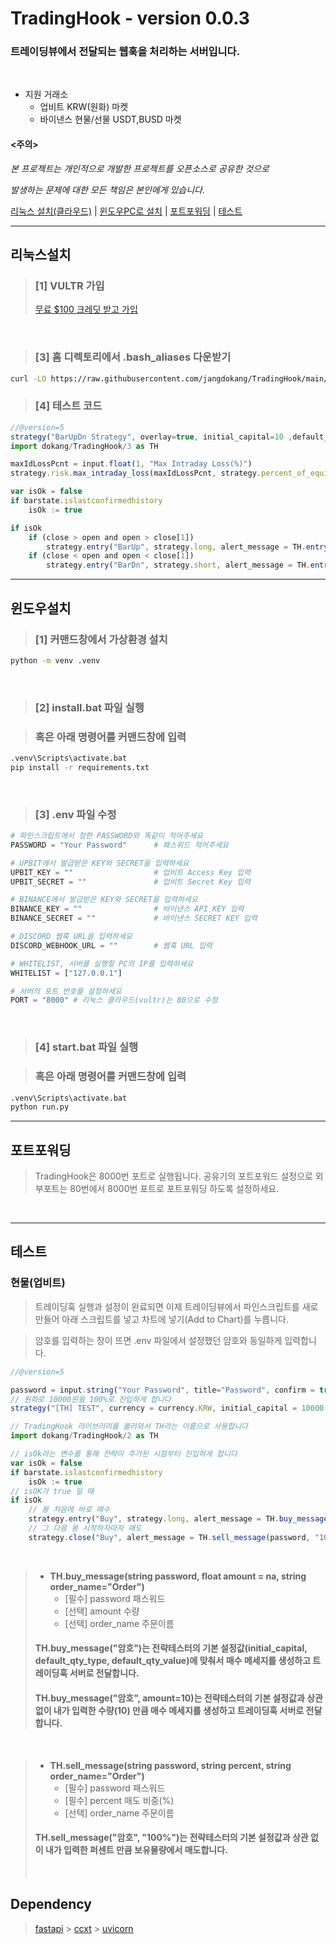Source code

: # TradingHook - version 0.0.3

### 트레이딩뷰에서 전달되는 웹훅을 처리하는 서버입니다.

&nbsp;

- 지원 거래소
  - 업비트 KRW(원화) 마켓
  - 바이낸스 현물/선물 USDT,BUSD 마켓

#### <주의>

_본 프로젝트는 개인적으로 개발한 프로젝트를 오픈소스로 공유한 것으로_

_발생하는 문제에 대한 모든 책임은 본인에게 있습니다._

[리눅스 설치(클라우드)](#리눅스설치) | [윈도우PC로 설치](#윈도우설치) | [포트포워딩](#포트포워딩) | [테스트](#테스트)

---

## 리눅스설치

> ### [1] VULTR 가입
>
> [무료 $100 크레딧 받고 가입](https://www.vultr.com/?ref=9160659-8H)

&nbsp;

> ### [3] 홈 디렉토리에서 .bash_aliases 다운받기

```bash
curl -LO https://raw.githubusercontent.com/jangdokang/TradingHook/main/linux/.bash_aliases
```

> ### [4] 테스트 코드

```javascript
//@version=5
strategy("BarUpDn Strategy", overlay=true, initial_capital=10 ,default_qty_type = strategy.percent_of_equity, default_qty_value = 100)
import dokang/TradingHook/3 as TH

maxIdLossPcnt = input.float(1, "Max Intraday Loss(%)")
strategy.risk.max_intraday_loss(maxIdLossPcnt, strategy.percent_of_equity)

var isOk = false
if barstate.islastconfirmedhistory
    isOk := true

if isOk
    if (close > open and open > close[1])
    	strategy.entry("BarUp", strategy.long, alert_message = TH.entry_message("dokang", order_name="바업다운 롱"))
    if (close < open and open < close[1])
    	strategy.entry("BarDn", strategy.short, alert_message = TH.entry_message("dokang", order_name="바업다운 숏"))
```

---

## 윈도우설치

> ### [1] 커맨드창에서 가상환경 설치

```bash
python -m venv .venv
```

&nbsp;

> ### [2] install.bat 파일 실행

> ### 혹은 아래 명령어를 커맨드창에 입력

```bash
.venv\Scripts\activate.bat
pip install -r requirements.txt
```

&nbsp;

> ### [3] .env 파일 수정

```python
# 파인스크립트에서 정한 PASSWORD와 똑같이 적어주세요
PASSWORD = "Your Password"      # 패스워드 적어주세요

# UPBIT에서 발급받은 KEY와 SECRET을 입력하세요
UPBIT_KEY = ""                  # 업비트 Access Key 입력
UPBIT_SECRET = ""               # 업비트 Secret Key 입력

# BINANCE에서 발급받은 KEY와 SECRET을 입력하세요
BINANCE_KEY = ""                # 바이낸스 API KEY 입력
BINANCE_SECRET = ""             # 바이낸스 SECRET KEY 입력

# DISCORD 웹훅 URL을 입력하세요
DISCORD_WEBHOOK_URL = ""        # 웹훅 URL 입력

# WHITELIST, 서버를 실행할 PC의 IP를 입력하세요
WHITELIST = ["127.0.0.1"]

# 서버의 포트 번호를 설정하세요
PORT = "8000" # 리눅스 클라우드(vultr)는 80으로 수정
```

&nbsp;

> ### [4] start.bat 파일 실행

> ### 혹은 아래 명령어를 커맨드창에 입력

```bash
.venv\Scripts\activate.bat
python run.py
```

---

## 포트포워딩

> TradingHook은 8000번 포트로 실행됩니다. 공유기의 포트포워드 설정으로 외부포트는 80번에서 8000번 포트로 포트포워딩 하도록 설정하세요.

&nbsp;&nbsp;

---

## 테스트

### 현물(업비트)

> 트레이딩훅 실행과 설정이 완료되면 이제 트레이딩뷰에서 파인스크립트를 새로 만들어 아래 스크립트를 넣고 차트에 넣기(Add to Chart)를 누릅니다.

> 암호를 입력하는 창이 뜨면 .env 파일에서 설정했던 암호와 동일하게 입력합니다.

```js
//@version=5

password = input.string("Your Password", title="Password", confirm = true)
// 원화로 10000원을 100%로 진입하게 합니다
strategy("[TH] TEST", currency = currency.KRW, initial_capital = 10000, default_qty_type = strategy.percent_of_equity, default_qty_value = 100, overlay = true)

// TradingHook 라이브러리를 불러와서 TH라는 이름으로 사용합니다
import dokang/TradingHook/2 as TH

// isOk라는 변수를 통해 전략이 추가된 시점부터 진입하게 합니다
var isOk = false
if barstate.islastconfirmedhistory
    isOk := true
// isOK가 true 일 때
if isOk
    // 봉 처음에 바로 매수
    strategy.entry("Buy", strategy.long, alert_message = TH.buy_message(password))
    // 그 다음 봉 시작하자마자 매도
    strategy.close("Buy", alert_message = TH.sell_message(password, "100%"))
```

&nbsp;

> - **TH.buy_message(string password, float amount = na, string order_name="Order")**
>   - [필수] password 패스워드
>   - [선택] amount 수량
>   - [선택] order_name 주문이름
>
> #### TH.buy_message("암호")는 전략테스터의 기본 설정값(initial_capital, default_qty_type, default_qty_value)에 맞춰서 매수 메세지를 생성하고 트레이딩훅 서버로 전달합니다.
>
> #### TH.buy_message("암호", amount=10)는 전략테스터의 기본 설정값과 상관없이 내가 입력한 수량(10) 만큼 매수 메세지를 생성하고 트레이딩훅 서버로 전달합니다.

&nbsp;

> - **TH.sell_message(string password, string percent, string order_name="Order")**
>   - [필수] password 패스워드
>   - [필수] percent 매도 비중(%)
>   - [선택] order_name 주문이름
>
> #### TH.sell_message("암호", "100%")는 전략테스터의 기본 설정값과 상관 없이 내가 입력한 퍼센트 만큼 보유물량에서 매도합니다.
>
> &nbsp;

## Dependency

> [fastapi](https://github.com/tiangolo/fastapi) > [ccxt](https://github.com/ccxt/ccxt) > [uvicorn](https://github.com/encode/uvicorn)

What to work on -
Restate the material above exactly. Exclude all pictures.

Exercise result -
Source code

: # TradingHook - version 0.0.3

### 트레이딩뷰에서 전달되는 웹훅을 처리하는 서버입니다.

&nbsp;

- 지원 거래소
  - 업비트 KRW(원화) 마켓
  - 바이낸스 현물/선물 USDT,BUSD 마켓

#### <주의>

_본 프로젝트는 개인적으로 개발한 프로젝트를 오픈소스로 공유한 것으로_

_발생하는 문제에 대한 모든 책임은 본인에게 있습니다._

[리눅스 설치(클라우드)](#리눅스설치) | [윈도우PC로 설치](#윈도우설치) | [포트포워딩](#포트포워딩) | [테스트](#테스트)

---

## 리눅스설치

> ### [1] VULTR 가입
>
> [무료 $100 크레딧 받고 가입](https://www.vultr.com/?ref=9160659-8H)

&nbsp;

> ### [3] 홈 디렉토리에서 .bash_aliases 다운받기

```bash
curl -LO https://raw.githubusercontent.com/jangdokang/TradingHook/main/linux/.bash_aliases
```

> ### [4] 테스트 코드

```javascript
//@version=5
strategy("BarUpDn Strategy", overlay=true, initial_capital=10 ,default_qty_type = strategy.percent_of_equity, default_qty_value = 100)
import dokang/TradingHook/3 as TH

maxIdLossPcnt = input.float(1, "Max Intraday Loss(%)")
strategy.risk.max_intraday_loss(maxIdLossPcnt, strategy.percent_of_equity)

var isOk = false
if barstate.islastconfirmedhistory
    isOk := true

if isOk
    if (close > open and open > close[1])
    	strategy.entry("BarUp", strategy.long, alert_message = TH.entry_message("dokang", order_name="바업다운 롱"))
    if (close < open and open < close[1])
    	strategy.entry("BarDn", strategy.short, alert_message = TH.entry_message("dokang", order_name="바업다운 숏"))
```

---

## 윈도우설치

> ### [1] 커맨드창에서 가상환경 설치

```bash
python -m venv .venv
```

&nbsp;

> ### [2] install.bat 파일 실행

> ### 혹은 아래 명령어를 커맨드창에 입력

```bash
.venv\Scripts\activate.bat
pip install -r requirements.txt
```

&nbsp;

> ### [3] .env 파일 수정

```python
# 파인스크립트에서 정한 PASSWORD와 똑같이 적어주세요
PASSWORD = "Your Password"      # 패스워드 적어주세요

# UPBIT에서 발급받은 KEY와 SECRET을 입력하세요
UPBIT_KEY = ""                  # 업비트 Access Key 입력
UPBIT_SECRET = ""               # 업비트 Secret Key 입력

# BINANCE에서 발급받은 KEY와 SECRET을 입력하세요
BINANCE_KEY = ""                # 바이낸스 API KEY 입력
BINANCE_SECRET = ""             # 바이낸스 SECRET KEY 입력

# DISCORD 웹훅 URL을 입력하세요
DISCORD_WEBHOOK_URL = ""        # 웹훅 URL 입력

# WHITELIST, 서버를 실행할 PC의 IP를 입력하세요
WHITELIST = ["127.0.0.1"]

# 서버의 포트 번호를 설정하세요
PORT = "8000" # 리눅스 클라우드(vultr)는 80으로 수정
```

&nbsp;

> ### [4] start.bat 파일 실행

> ### 혹은 아래 명령어를 커맨드창에 입력

```bash
.venv\Scripts\activate.bat
python run.py
```

---

## 포트포워딩

> TradingHook은 8000번 포트로 실행됩니다. 공유기의 포트포워드 설정으로 외부포트는 80번에서 8000번 포트로 포트포워딩 하도록 설정하세요.

&nbsp;&nbsp;

---

## 테스트

### 현물(업비트)

> 트레이딩훅 실행과 설정이 완료되면 이제 트레이딩뷰에서 파인스크립트를 새로 만들어 아래 스크립트를 넣고 차트에 넣기(Add to Chart)를 누릅니다.

> 암호를 입력하는 창이 뜨면 .env 파일에서 설정했던 암호와 동일하게 입력합니다.

```js
//@version=5

password = input.string("Your Password", title="Password", confirm = true)
// 원화로 10000원을 100%로 진입하게 합니다
strategy("[TH] TEST", currency = currency.KRW, initial_capital = 10000, default_qty_type = strategy.percent_of_equity, default_qty_value = 100, overlay = true)

// TradingHook 라이브러리를 불러와서 TH라는 이름으로 사용합니다
import dokang/TradingHook/2 as TH

// isOk라는 변수를 통해 전략이 추가된 시점부터 진입하게 합니다
var isOk = false
if barstate.islastconfirmedhistory
    isOk := true
// isOK가 true 일 때
if isOk
    // 봉 처음에 바로 매수
    strategy.entry("Buy", strategy.long, alert_message = TH.buy_message(password))
    // 그 다음 봉 시작하자마자 매도
    strategy.close("Buy", alert_message = TH.sell_message(password, "100%"))
```

&nbsp;

> - **TH.buy_message(string password, float amount = na, string order_name="Order")**
>   - [필수] password 패스워드
>   - [선택] amount 수량
>   - [선택] order_name 주문이름
>
> #### TH.buy_message("암호")는 전략테스터의 기본 설정값(initial_capital, default_qty_type, default_qty_value)에 맞춰서 매수 메세지를 생성하고 트레이딩훅 서버로 전달합니다.
>
> #### TH.buy_message("암호", amount=10)는 전략테스터의 기본 설정값과 상관없이 내가 입력한 수량(10) 만큼 매수 메세지를 생성하고 트레이딩훅 서버로 전달합니다.

&nbsp;

> - **TH.sell_message(string password, string percent, string order_name="Order")**
>   - [필수] password 패스워드
>   - [필수] percent 매도 비중(%)
>   - [선택] order_name 주문이름
>
> #### TH.sell_message("암호", "100%")는 전략테스터의 기본 설정값과 상관 없이 내가 입력한 퍼센트 만큼 보유물량에서 매도합니다.
>
> &nbsp;

## Dependency

> [fastapi](https://github.com/tiangolo/fastapi) > [ccxt](https://github.com/ccxt/ccxt) > [uvicorn](https://github.com/encode/uvicorn)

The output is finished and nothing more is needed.